**Instructions to follow**
Leave every picture out. Set down all the lines below exactly.

**Dataset extract**
□ □ □

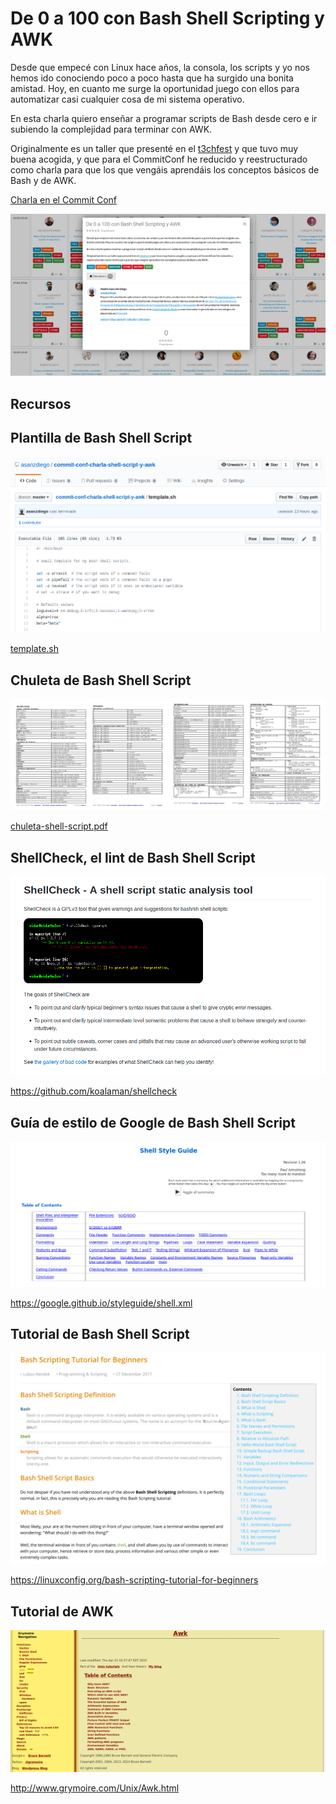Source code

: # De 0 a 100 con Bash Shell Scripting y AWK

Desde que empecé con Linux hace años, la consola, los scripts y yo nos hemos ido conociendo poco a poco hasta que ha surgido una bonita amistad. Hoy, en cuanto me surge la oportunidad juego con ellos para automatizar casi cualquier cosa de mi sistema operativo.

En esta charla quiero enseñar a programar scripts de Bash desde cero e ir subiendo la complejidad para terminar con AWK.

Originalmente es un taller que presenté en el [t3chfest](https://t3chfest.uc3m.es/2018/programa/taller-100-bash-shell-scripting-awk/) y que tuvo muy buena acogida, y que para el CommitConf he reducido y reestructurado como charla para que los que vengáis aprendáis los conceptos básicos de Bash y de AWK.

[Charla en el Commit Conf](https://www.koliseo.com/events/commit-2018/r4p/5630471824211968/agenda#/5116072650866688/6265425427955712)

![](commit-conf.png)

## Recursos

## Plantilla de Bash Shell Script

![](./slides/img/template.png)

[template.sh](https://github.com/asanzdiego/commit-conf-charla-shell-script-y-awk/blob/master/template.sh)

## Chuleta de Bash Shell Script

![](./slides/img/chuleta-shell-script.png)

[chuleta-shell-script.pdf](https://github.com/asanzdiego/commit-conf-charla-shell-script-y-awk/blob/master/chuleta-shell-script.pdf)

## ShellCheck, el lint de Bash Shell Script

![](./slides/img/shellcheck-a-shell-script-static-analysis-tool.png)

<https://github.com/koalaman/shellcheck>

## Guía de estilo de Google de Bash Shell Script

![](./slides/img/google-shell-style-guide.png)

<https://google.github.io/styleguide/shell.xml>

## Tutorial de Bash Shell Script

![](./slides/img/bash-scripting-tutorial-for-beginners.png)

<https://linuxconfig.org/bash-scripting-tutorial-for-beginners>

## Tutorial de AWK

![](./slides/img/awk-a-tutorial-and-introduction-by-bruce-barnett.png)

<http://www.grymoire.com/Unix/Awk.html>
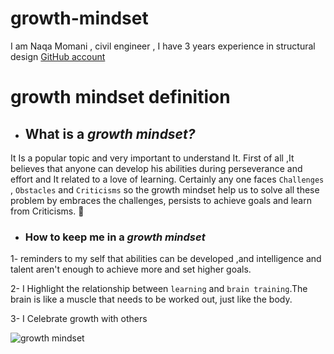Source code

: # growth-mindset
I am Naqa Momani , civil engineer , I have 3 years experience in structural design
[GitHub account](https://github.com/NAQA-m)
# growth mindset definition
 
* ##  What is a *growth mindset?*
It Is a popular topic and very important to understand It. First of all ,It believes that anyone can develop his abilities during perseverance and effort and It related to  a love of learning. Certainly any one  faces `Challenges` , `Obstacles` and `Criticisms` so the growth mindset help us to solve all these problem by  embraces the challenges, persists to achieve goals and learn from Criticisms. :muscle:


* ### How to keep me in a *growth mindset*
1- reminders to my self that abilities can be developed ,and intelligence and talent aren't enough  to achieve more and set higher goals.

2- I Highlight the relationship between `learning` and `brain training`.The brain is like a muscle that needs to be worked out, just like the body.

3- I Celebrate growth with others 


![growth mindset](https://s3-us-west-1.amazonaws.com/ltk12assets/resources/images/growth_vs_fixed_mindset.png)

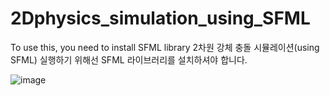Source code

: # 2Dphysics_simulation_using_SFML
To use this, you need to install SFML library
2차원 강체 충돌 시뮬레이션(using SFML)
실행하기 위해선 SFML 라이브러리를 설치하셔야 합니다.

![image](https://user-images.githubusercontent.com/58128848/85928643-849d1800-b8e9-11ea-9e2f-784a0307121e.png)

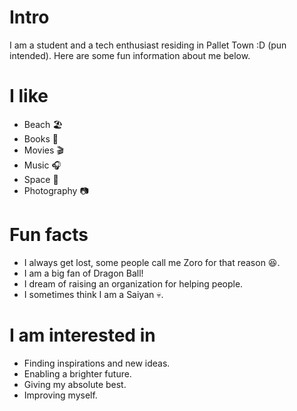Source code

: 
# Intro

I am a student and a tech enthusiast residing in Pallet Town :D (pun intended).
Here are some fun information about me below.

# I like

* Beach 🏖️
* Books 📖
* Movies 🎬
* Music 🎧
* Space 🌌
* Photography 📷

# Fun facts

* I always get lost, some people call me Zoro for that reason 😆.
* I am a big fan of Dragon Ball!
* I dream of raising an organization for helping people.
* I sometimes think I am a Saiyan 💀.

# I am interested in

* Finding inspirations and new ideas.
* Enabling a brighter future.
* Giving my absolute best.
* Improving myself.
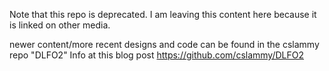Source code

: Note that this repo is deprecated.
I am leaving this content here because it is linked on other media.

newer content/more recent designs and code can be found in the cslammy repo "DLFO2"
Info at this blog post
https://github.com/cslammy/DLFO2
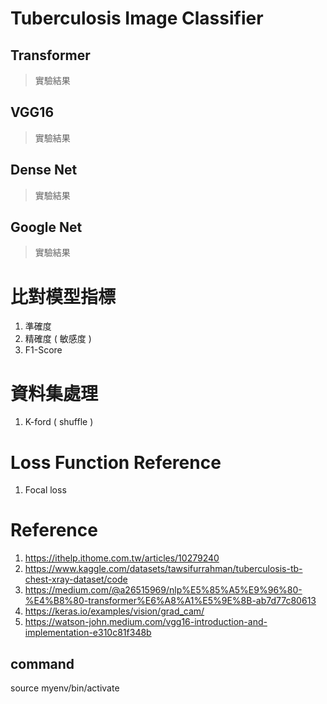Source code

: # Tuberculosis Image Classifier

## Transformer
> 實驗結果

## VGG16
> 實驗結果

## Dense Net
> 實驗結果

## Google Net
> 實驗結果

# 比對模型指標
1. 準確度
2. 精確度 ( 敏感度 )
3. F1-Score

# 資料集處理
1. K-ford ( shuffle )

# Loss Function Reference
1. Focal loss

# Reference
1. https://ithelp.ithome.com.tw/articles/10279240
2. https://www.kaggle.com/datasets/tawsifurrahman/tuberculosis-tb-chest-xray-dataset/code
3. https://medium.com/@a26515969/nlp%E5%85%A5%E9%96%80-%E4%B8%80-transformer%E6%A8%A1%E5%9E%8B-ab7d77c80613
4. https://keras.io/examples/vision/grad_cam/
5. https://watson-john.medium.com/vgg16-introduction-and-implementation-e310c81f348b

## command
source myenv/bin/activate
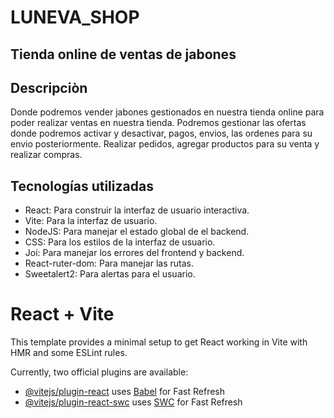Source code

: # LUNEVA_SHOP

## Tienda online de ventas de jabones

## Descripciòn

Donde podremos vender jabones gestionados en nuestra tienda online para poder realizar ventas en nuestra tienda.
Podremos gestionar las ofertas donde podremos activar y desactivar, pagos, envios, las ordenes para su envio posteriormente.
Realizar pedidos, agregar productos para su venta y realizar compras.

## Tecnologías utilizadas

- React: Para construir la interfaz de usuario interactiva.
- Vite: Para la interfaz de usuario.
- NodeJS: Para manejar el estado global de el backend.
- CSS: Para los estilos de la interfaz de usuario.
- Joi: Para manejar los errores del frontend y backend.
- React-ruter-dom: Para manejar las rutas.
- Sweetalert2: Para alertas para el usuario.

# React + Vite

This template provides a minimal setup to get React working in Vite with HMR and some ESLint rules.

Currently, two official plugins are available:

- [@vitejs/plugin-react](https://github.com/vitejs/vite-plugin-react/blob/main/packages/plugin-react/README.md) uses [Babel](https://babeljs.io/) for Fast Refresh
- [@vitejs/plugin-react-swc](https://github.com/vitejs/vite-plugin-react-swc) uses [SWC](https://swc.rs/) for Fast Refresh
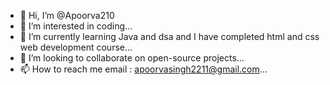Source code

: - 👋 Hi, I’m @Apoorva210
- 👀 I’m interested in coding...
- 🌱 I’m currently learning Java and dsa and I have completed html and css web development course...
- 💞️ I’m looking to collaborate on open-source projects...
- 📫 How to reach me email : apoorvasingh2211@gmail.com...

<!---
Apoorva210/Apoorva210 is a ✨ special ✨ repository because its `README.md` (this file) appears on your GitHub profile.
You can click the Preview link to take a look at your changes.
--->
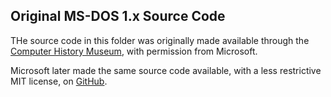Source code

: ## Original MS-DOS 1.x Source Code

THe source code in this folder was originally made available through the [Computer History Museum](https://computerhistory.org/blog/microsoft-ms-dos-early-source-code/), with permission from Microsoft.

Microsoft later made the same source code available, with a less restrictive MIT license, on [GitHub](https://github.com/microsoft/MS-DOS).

□ □ □

**The completed task**
Source code

: # De 0 a 100 con Bash Shell Scripting y AWK

Desde que empecé con Linux hace años, la consola, los scripts y yo nos hemos ido conociendo poco a poco hasta que ha surgido una bonita amistad. Hoy, en cuanto me surge la oportunidad juego con ellos para automatizar casi cualquier cosa de mi sistema operativo.

En esta charla quiero enseñar a programar scripts de Bash desde cero e ir subiendo la complejidad para terminar con AWK.

Originalmente es un taller que presenté en el [t3chfest](https://t3chfest.uc3m.es/2018/programa/taller-100-bash-shell-scripting-awk/) y que tuvo muy buena acogida, y que para el CommitConf he reducido y reestructurado como charla para que los que vengáis aprendáis los conceptos básicos de Bash y de AWK.

[Charla en el Commit Conf](https://www.koliseo.com/events/commit-2018/r4p/5630471824211968/agenda#/5116072650866688/6265425427955712)

![](commit-conf.png)

## Recursos

## Plantilla de Bash Shell Script

![](./slides/img/template.png)

[template.sh](https://github.com/asanzdiego/commit-conf-charla-shell-script-y-awk/blob/master/template.sh)

## Chuleta de Bash Shell Script

![](./slides/img/chuleta-shell-script.png)

[chuleta-shell-script.pdf](https://github.com/asanzdiego/commit-conf-charla-shell-script-y-awk/blob/master/chuleta-shell-script.pdf)

## ShellCheck, el lint de Bash Shell Script

![](./slides/img/shellcheck-a-shell-script-static-analysis-tool.png)

<https://github.com/koalaman/shellcheck>

## Guía de estilo de Google de Bash Shell Script

![](./slides/img/google-shell-style-guide.png)

<https://google.github.io/styleguide/shell.xml>

## Tutorial de Bash Shell Script

![](./slides/img/bash-scripting-tutorial-for-beginners.png)

<https://linuxconfig.org/bash-scripting-tutorial-for-beginners>

## Tutorial de AWK

![](./slides/img/awk-a-tutorial-and-introduction-by-bruce-barnett.png)

<http://www.grymoire.com/Unix/Awk.html>
Source code

: # growth-mindset
I am Naqa Momani , civil engineer , I have 3 years experience in structural design
[GitHub account](https://github.com/NAQA-m)
# growth mindset definition
 
* ##  What is a *growth mindset?*
It Is a popular topic and very important to understand It. First of all ,It believes that anyone can develop his abilities during perseverance and effort and It related to  a love of learning. Certainly any one  faces `Challenges` , `Obstacles` and `Criticisms` so the growth mindset help us to solve all these problem by  embraces the challenges, persists to achieve goals and learn from Criticisms. :muscle:


* ### How to keep me in a *growth mindset*
1- reminders to my self that abilities can be developed ,and intelligence and talent aren't enough  to achieve more and set higher goals.

2- I Highlight the relationship between `learning` and `brain training`.The brain is like a muscle that needs to be worked out, just like the body.

3- I Celebrate growth with others 


![growth mindset](https://s3-us-west-1.amazonaws.com/ltk12assets/resources/images/growth_vs_fixed_mindset.png)

Source code

: # 2Dphysics_simulation_using_SFML
To use this, you need to install SFML library
2차원 강체 충돌 시뮬레이션(using SFML)
실행하기 위해선 SFML 라이브러리를 설치하셔야 합니다.

![image](https://user-images.githubusercontent.com/58128848/85928643-849d1800-b8e9-11ea-9e2f-784a0307121e.png)

Source code

: 
# Intro

I am a student and a tech enthusiast residing in Pallet Town :D (pun intended).
Here are some fun information about me below.

# I like

* Beach 🏖️
* Books 📖
* Movies 🎬
* Music 🎧
* Space 🌌
* Photography 📷

# Fun facts

* I always get lost, some people call me Zoro for that reason 😆.
* I am a big fan of Dragon Ball!
* I dream of raising an organization for helping people.
* I sometimes think I am a Saiyan 💀.

# I am interested in

* Finding inspirations and new ideas.
* Enabling a brighter future.
* Giving my absolute best.
* Improving myself.
Source code

: Note that this repo is deprecated.
I am leaving this content here because it is linked on other media.

newer content/more recent designs and code can be found in the cslammy repo "DLFO2"
Info at this blog post
https://github.com/cslammy/DLFO2
Source code

: # Tuberculosis Image Classifier

## Transformer
> 實驗結果

## VGG16
> 實驗結果

## Dense Net
> 實驗結果

## Google Net
> 實驗結果

# 比對模型指標
1. 準確度
2. 精確度 ( 敏感度 )
3. F1-Score

# 資料集處理
1. K-ford ( shuffle )

# Loss Function Reference
1. Focal loss

# Reference
1. https://ithelp.ithome.com.tw/articles/10279240
2. https://www.kaggle.com/datasets/tawsifurrahman/tuberculosis-tb-chest-xray-dataset/code
3. https://medium.com/@a26515969/nlp%E5%85%A5%E9%96%80-%E4%B8%80-transformer%E6%A8%A1%E5%9E%8B-ab7d77c80613
4. https://keras.io/examples/vision/grad_cam/
5. https://watson-john.medium.com/vgg16-introduction-and-implementation-e310c81f348b

## command
source myenv/bin/activate
Source code

: # LUNEVA_SHOP

## Tienda online de ventas de jabones

## Descripciòn

Donde podremos vender jabones gestionados en nuestra tienda online para poder realizar ventas en nuestra tienda.
Podremos gestionar las ofertas donde podremos activar y desactivar, pagos, envios, las ordenes para su envio posteriormente.
Realizar pedidos, agregar productos para su venta y realizar compras.

## Tecnologías utilizadas

- React: Para construir la interfaz de usuario interactiva.
- Vite: Para la interfaz de usuario.
- NodeJS: Para manejar el estado global de el backend.
- CSS: Para los estilos de la interfaz de usuario.
- Joi: Para manejar los errores del frontend y backend.
- React-ruter-dom: Para manejar las rutas.
- Sweetalert2: Para alertas para el usuario.

# React + Vite

This template provides a minimal setup to get React working in Vite with HMR and some ESLint rules.

Currently, two official plugins are available:

- [@vitejs/plugin-react](https://github.com/vitejs/vite-plugin-react/blob/main/packages/plugin-react/README.md) uses [Babel](https://babeljs.io/) for Fast Refresh
- [@vitejs/plugin-react-swc](https://github.com/vitejs/vite-plugin-react-swc) uses [SWC](https://swc.rs/) for Fast Refresh
Source code

: - 👋 Hi, I’m @Apoorva210
- 👀 I’m interested in coding...
- 🌱 I’m currently learning Java and dsa and I have completed html and css web development course...
- 💞️ I’m looking to collaborate on open-source projects...
- 📫 How to reach me email : apoorvasingh2211@gmail.com...

<!---
Apoorva210/Apoorva210 is a ✨ special ✨ repository because its `README.md` (this file) appears on your GitHub profile.
You can click the Preview link to take a look at your changes.
--->
Source code

: ## Original MS-DOS 1.x Source Code

THe source code in this folder was originally made available through the [Computer History Museum](https://computerhistory.org/blog/microsoft-ms-dos-early-source-code/), with permission from Microsoft.

Microsoft later made the same source code available, with a less restrictive MIT license, on [GitHub](https://github.com/microsoft/MS-DOS).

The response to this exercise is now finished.